10. None of the above checks and demand drafts set out under the First, Second, Third, Fourth, Fifth, and Sixth Causes of Action reached payee, co-plaintiff Charlie S. Go.

11. All of the above checks and demand drafts fell into the hands of a certain Raymond U. Keh, then a Sales Accounting Manager of plaintiff Asia Brewery, Inc., who falsely, willfully, and maliciously pretending to be the payee, co-plaintiff Charlie S. Go, succeeded in opening accounts with defendant Equitable PCI Bank in the name of Charlie Go and thereafter deposited the said checks and demand drafts in said accounts and withdrew the proceeds thereof to the damage and prejudice of plaintiff Asia Brewery, Inc.
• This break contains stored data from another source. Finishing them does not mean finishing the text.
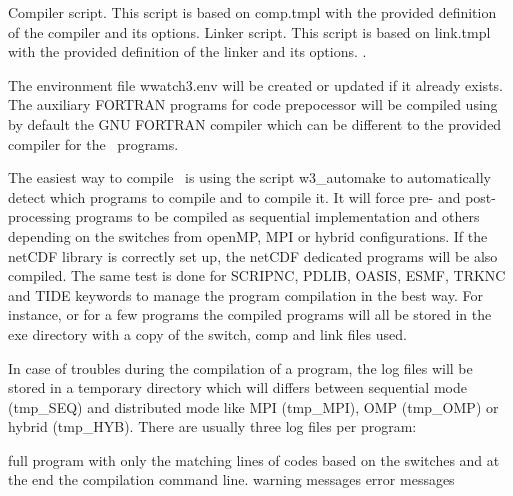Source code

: \begin{flist}
  {Compiler script. This script is based on {\file comp.tmpl} with
	    the provided definition of the compiler and its options.}
  {Linker script. This script is based on {\file link.tmpl} with
	    the provided definition of the linker and its options.}
.
\end{flist}

\vspace{\baselineskip}

The environment file {\file wwatch3.env} will be created or updated if it 
already exists. The auxiliary FORTRAN programs for code prepocessor will be
compiled using by default the GNU FORTRAN compiler which can be different to
the provided compiler for the \ws\ programs.


\vspace{\baselineskip} \noindent 
The easiest way to compile \ws\ is using the script {\file w3\_automake} to 
automatically detect which programs to compile and to compile it. It will
force pre- and post-processing programs to be compiled as sequential 
implementation and others depending on the switches from openMP, MPI or hybrid
configurations. If the netCDF library is correctly set up, the netCDF dedicated
programs will be also compiled. The same test is done for SCRIPNC, PDLIB, OASIS,
ESMF, TRKNC and TIDE keywords to manage the program compilation in the best way.
For instance,  or for a few programs  the compiled programs will all be stored in the 
{\dir exe} directory with a copy of the switch, comp and link files used.

\vspace{\baselineskip} \noindent
In case of troubles during the compilation of a program, the log files will be
stored in a temporary directory which will differs between sequential mode
({\dir tmp\_SEQ}) and distributed mode like MPI ({\dir tmp\_MPI}), OMP 
({\dir tmp\_OMP}) or hybrid ({\dir tmp\_HYB}). There are usually three log files
per program:

\begin{flist}
 {full program with only the matching lines
	of codes based on the switches and at the end the compilation command line.}
	 {warning messages}
	 {error messages}
\end{flist}

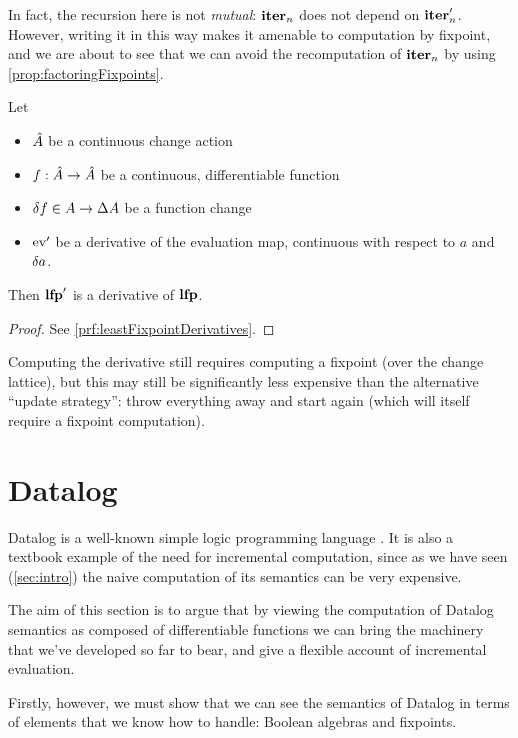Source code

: In fact, the recursion here is not \emph{mutual}: $\textbf{iter}_n$ does
not depend on $\textbf{iter}_n'$. However, writing it in this way makes it
amenable to computation by fixpoint, and we are about to see that we can avoid
the recomputation of $\textbf{iter}_n$ by using \cref{prop:factoringFixpoints}.

\begin{thm}[name=Derivatives of least fixpoint operators, restate=leastFixpointDerivatives]
  \label{thm:leastFixpointDerivatives}
  Let
  \begin{itemize}
    \item $\hat{A}$ be a continuous change action
    \item $f : \hat{A} \rightarrow \hat{A}$ be a continuous, differentiable function
    \item $\delta f \in A \rightarrow \Delta A$ be a function change
    \item $\operatorname{ev}'$ be a derivative of the evaluation map, continuous with
      respect to $a$ and $\delta a$.
  \end{itemize}
  Then $\textbf{lfp}'$ is a derivative of $\textbf{lfp}$.
\end{thm}
\ifproofs
\begin{proof}
  See \cref{prf:leastFixpointDerivatives}.
\end{proof}
\fi

Computing the derivative still requires computing a fixpoint (over the change
lattice), but this may still be significantly less expensive than the
alternative ``update strategy'': throw everything away and start
again (which will itself require a fixpoint computation).

\section{Datalog}
\label{sec:datalog}

Datalog is a well-known simple logic programming language \autocite[See][part D]{abiteboul1995foundations}.
It is also a textbook example of the need for incremental computation, since as we have seen
(\cref{sec:intro}) the naive computation of its semantics can be very expensive.

The aim of this section is to argue that by viewing the computation
of Datalog semantics as composed of differentiable functions we can
bring the machinery that we've developed so far to bear, and give a flexible
account of incremental evaluation. 

Firstly, however, we must show that we can see the semantics of Datalog in terms
of elements that we know how to handle: Boolean algebras and fixpoints.


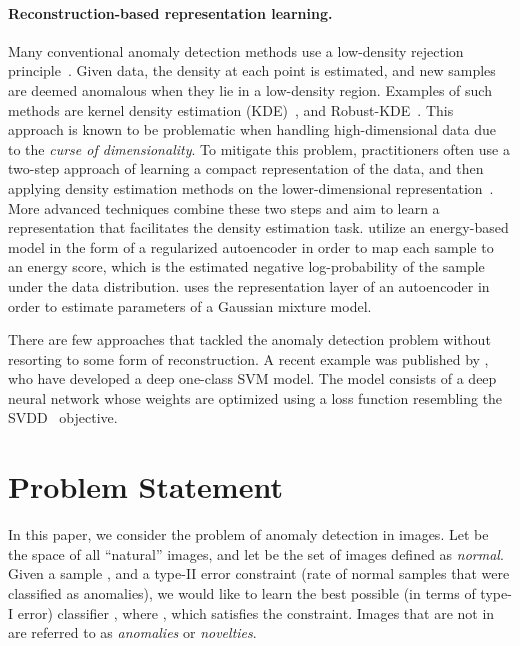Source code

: \documentclass{article}
\begin{document}
	\paragraph{Reconstruction-based representation learning.}
	Many conventional anomaly detection methods use a low-density rejection principle~\cite{el2007optimal}. Given data, the density at each point is estimated, and new samples are deemed anomalous when they lie in a low-density region. Examples of such methods are kernel density estimation (KDE)~\cite{parzen1962estimation}, and Robust-KDE~\cite{kim2012robust}. This approach is known to be problematic when handling high-dimensional data due to the \textit{curse of dimensionality}. To mitigate this problem, practitioners often use a two-step approach of learning a compact representation of the data, and then applying density estimation methods on the lower-dimensional representation~\cite{candes2011robust}. More advanced techniques combine these two steps and aim to learn a representation that facilitates the density estimation task. \citet{zhai2016deep} utilize an energy-based model in the form of a regularized autoencoder in order to map each sample to an energy score, which is the estimated negative log-probability of the sample under the data distribution. \citet{zong2018deep} uses the representation layer of an autoencoder in order to estimate parameters of a Gaussian mixture model.
	
	There are few approaches that tackled the anomaly detection problem without resorting to some form of reconstruction.
	A recent example was published by \citet{ruff2018deep}, who have developed a deep one-class SVM model. The model consists of a deep neural network whose weights are optimized using a loss function resembling the SVDD~\cite{tax2004support} objective.
	


	\section{Problem Statement}
	\label{sec:problem}
	In this paper, we consider the problem of anomaly detection in images. Let  be the space of all ``natural'' images, and let  be the set of images defined as {\em normal}.
	Given a sample , and a type-II error constraint (rate of normal samples that were classified as anomalies), we would like to learn the best possible (in terms of type-I error) classifier , where , which satisfies the constraint. Images that are not in  are referred to as {\em anomalies} or {\em novelties}.
	
\end{document}
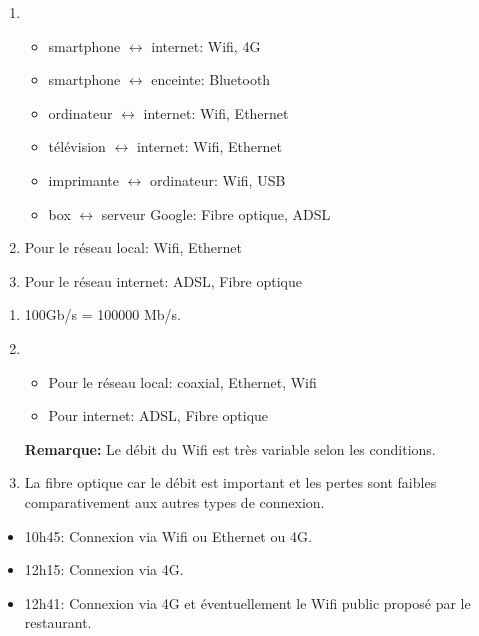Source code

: \documentclass[a4paper,11pt]{article}
\begin{document}
\begin{Form}
\begin{exo}[Activité]
\begin{enumerate}
\item
\begin{itemize}
\item smartphone $\longleftrightarrow$ internet: Wifi, 4G
\item smartphone $\longleftrightarrow$ enceinte: Bluetooth
\item ordinateur $\longleftrightarrow$ internet: Wifi, Ethernet
\item télévision $\longleftrightarrow$ internet: Wifi, Ethernet
\item imprimante $\longleftrightarrow$ ordinateur: Wifi, USB
\item box $\longleftrightarrow$ serveur Google: Fibre optique, ADSL
\end{itemize}
\item Pour le réseau local: Wifi, Ethernet
\item Pour le réseau internet: ADSL, Fibre optique
\end{enumerate}
\end{exo}
\begin{exo}[Activité]
\begin{enumerate}
\item 100Gb/s = 100000 Mb/s.
\item 
\begin{itemize}
\item Pour le réseau local: coaxial, Ethernet, Wifi
\item Pour internet: ADSL, Fibre optique
\end{itemize}
\textbf{Remarque:} Le débit du Wifi est très variable selon les conditions.
\item La fibre optique car le débit est important et les pertes sont faibles comparativement aux autres types de connexion.
\end{enumerate}
\end{exo}
\begin{exo}[Activité]
\begin{itemize}
\item 10h45: Connexion via Wifi ou Ethernet ou 4G.
\item 12h15: Connexion via 4G.
\item 12h41: Connexion via 4G et éventuellement le Wifi public proposé par le restaurant.
\end{itemize}
\end{exo}

\end{Form}
\end{document}
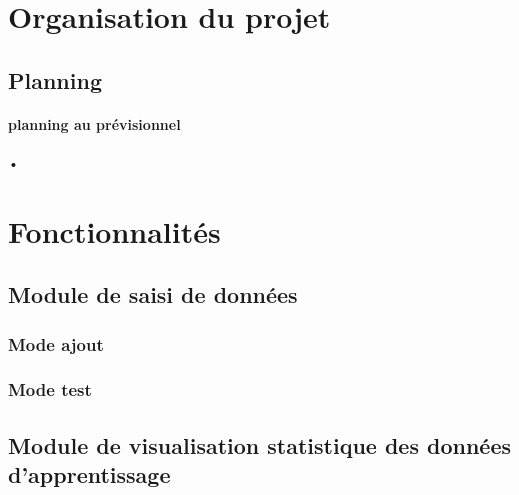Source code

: \documentclass[10pt,a4paper]{report}
\begin{document}

\section{Organisation du projet}

\subsection{Planning}

\paragraph{planning au prévisionnel }
\begin{flushleft}
•
\end{flushleft}




\section{Fonctionnalités}

\subsection{Module de saisi de données}

\subsubsection{Mode ajout}
\begin{flushleft}

\end{flushleft}


\subsubsection{Mode test}
\begin{flushleft}

\end{flushleft}


\subsection{Module de visualisation statistique des données d'apprentissage}
\begin{flushleft}

\end{flushleft}
\end{document}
Raymond Keh was allegedly charged with and convicted of theft and ordered to pay the value of the checks, but not a single centavo was collected, because he jumped bail and left the country while the cases were still being tried.


ISSUE

Petitioners argue that the trial court seriously erred in dismissing their Complaint for lack of cause of action.


HELD

The Court believes that it need not delve into the issue of whether the instruments have been delivered, because it is a matter of defense that would have to be proven during trial on the merits. In Aquino v. Quiazon, we held that if the allegations in a complaint furnish sufficient basis on which the suit may be maintained, the complaint should not be dismissed regardless of the defenses that may be raised by the defendants. In other words, "[a]n affirmative defense, raising the ground that there is no cause of action as against the defendants poses a question of fact that should be resolved after the conduct of the trial on the merits.”


RULING

WHEREFORE, the petition is GRANTED. The Order dated 30 January 2008 issued by Judge Benjamin T. Pozon and the Order dated 23 November 2009 issued by Judge Winlove Dumayas in Civil Case No. 04­336 are REVERSED and SET ASIDE. The Complaint is REINSTATED, and the case is ordered REMANDED to the Regional Trial Court of Makati City for further proceedings. Let the records of the case be likewise remanded to the court a quo.